Tuesday, June 19, 2007

Enredo

(imagem de www.star.ucl.ac.uk)
Plantar uma árvore, ter um filho e escrever um livro.
Eram estes, quando eu vivia regalado e sem responsabilidades, os três objectivos fundamentais na vida de qualquer candidato a macho que se prezasse. Cumpridos, sem esforço e com prazer, os dois primeiros, era normal e lógico que começasse a tratar da tarefa que me faltava para obter o desejado estatuto.

Iniciei os estudos há dez anos. Decidi que ia ser um livro de ficção, um romance policial, romance que ia ter pelo menos umas quinhentas páginas (gosto de ler ao quilo, tinha que escrever em conformidade), ia vender para aí umas quinze edições – só em Portugal! – a história girava à volta das peripécias de um grupo terrorista que pretendia levar a cabo um atentado biológico, através da disseminação do vírus do ébola, a ocorrer durante o jogo da final do campeonato europeu de futebol que estava marcado cá para o burgo.

Da empreitada, tenho escritas umas oitenta e tal páginas e, exactamente, trinta e sete anos para acabar as restantes quatrocentas e pico. Parece um prazo relativamente apertado mas, sem esforço e sem vontade, o falhanço está no papo. Só lamento o tempo que fiz perder aos meus editores chineses e nepaleses, países onde a minha obra era esperada com grande expectativa e que, com esta minha confissão pública, vão sofrer uma enorme decepção.
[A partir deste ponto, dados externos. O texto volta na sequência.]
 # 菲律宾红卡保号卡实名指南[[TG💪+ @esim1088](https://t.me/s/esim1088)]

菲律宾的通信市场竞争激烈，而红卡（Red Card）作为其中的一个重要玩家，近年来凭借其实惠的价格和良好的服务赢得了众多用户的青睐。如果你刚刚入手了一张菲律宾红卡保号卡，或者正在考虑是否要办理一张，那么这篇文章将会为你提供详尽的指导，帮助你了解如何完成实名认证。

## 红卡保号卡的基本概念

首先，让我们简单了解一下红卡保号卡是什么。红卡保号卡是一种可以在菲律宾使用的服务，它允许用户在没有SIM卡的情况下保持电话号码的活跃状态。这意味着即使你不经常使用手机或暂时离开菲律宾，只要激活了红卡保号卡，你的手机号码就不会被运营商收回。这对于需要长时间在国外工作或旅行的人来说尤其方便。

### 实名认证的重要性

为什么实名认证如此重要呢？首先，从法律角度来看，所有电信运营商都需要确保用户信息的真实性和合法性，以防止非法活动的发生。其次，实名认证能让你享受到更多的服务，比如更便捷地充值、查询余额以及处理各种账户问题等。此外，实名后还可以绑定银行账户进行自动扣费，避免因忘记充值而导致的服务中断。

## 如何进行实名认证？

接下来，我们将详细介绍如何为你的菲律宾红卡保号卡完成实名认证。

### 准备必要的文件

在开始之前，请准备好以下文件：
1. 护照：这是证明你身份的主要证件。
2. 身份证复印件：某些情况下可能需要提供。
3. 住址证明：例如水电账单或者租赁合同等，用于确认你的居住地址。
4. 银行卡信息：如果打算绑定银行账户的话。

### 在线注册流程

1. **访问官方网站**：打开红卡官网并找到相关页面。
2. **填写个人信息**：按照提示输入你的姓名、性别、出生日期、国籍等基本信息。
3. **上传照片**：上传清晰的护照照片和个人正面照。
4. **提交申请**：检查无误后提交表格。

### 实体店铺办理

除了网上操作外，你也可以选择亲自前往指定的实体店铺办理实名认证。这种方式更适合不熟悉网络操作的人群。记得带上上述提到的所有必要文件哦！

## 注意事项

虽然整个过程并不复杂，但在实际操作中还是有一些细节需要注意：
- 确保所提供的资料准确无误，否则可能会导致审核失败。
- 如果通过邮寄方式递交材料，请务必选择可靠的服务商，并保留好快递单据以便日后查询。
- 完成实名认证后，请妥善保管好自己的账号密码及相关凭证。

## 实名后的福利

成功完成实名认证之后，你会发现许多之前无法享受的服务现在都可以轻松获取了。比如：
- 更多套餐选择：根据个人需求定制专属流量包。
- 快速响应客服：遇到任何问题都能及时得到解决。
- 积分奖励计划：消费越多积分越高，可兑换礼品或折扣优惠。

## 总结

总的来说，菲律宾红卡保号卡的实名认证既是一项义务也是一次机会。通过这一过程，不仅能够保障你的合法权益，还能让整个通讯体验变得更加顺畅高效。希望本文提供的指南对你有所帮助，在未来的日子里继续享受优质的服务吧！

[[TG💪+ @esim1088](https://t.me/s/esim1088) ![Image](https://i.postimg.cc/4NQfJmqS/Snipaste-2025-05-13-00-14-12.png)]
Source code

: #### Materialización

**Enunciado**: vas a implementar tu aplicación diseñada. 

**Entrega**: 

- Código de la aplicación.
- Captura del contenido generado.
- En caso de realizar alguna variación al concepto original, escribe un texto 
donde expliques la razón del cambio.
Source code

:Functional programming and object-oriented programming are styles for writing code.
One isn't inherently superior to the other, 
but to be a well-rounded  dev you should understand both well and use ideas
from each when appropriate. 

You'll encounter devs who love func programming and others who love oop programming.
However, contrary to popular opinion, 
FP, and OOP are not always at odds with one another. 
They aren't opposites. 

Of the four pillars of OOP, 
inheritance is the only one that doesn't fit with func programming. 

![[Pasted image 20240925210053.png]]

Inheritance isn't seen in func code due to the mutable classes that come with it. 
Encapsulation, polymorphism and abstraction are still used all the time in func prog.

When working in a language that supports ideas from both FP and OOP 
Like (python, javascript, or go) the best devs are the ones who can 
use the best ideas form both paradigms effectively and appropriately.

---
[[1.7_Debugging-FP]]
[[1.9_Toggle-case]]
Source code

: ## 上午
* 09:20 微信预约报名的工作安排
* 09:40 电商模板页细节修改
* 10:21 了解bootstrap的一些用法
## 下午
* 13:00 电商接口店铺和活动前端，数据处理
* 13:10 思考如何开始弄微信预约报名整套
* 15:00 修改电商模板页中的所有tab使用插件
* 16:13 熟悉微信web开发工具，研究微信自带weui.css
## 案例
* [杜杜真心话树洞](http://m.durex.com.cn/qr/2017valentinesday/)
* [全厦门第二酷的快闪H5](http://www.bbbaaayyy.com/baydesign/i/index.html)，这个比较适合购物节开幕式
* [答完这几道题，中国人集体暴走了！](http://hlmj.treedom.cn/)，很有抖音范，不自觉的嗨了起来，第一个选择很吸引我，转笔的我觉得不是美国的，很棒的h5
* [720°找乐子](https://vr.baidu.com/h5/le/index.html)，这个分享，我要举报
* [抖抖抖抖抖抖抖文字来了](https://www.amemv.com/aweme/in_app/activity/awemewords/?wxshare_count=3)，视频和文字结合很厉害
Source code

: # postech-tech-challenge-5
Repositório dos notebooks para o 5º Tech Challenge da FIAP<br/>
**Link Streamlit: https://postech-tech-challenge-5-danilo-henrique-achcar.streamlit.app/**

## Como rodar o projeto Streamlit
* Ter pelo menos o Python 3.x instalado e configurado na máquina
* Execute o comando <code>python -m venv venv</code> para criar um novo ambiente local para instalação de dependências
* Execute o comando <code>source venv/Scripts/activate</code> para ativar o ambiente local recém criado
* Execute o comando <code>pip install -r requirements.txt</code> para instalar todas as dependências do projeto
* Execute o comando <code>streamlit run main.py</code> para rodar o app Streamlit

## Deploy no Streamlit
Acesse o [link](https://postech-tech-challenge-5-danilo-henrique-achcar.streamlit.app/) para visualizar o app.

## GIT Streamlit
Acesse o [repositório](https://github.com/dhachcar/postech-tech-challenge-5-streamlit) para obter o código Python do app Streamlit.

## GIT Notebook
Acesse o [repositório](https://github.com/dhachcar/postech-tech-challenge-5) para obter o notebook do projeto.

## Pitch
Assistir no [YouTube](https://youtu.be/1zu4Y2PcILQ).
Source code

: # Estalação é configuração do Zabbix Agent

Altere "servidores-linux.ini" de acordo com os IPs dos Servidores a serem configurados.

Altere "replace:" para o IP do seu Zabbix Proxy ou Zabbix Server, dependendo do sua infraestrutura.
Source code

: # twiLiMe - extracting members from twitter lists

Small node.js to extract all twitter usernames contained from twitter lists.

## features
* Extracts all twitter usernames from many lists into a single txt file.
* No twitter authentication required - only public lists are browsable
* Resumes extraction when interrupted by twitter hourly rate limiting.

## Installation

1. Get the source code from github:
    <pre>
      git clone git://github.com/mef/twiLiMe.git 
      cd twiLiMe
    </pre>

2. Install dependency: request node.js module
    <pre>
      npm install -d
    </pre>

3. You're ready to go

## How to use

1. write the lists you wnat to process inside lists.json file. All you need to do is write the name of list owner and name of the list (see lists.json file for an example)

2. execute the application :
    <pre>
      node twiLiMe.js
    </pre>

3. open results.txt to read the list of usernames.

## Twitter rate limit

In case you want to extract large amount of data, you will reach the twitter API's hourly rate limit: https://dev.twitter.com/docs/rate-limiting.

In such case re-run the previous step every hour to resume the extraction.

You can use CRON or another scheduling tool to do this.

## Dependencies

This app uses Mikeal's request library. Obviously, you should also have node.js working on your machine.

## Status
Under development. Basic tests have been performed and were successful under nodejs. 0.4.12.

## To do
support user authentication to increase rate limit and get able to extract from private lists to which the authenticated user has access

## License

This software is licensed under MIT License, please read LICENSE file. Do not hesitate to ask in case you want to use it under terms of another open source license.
Não pareço mas, apesar de sorna, sou persistente e, na esperança de um dia voltar ao romance, necessito de exercitar e desenvolver a minha criatividade (caso contrário enferruja ainda mais). Para o conseguir já seleccionei duas hipóteses: concorrer a um lugar na agência de informação AFP (Agence France Press) ou candidatar-me a biógrafo oficioso do novo aeroporto de Lisboa.




Na AFP é dado enorme relevo e importância à ficção e à criatividade, como comprova a publicidade para angariação de novos talentos, feita através da publicação de uma noticia na semana passada de que o vai e vem americano Atlantis “tinha explodido segundos após o lançamento para mais uma viagem até à estação espacial, cujas imagens estavam a ser difundidas pelo canal de televisão da Nasa”. Infelizmente para mim, neste mundo global, tal anúncio foi visto por milhões de marmanjos que também vão querer concorrer a tão cobiçado lugar.
Mentes sem sentido de humor andam por aí a dizer, há anos, que a AFP pinta a realidade de acordo com as cores mais ao gosto e desejos particulares e especiais dos seus editores, os mesmos que, só por acaso, não viram o arraial de pancadaria entre palestinianos “moderados” e radicais até terem sido obrigados a pôr os óculos da realidade, que é chata, mas é o que é.

Como candidato a biógrafo do novo aeroporto, poderei escrever ao quilo, sem ter que encher chouriços como tantas vezes faço, há material para umas cinco mil páginas e, o enredo, tem os ingredientes dos melhores livros de suspense: um crime, vários suspeitos reunidos à volta da mesma mesa, cada um com as suas próprias motivações, negociatas, traições, pistas, muitas pistas, falsas a maior parte delas e um castiço inspector chefe encarregado da investigação que, mesmo sabendo muito bem quem é o criminoso e o móbil do crime, só os vai revelar no último parágrafo da última página. E haverá surpresa!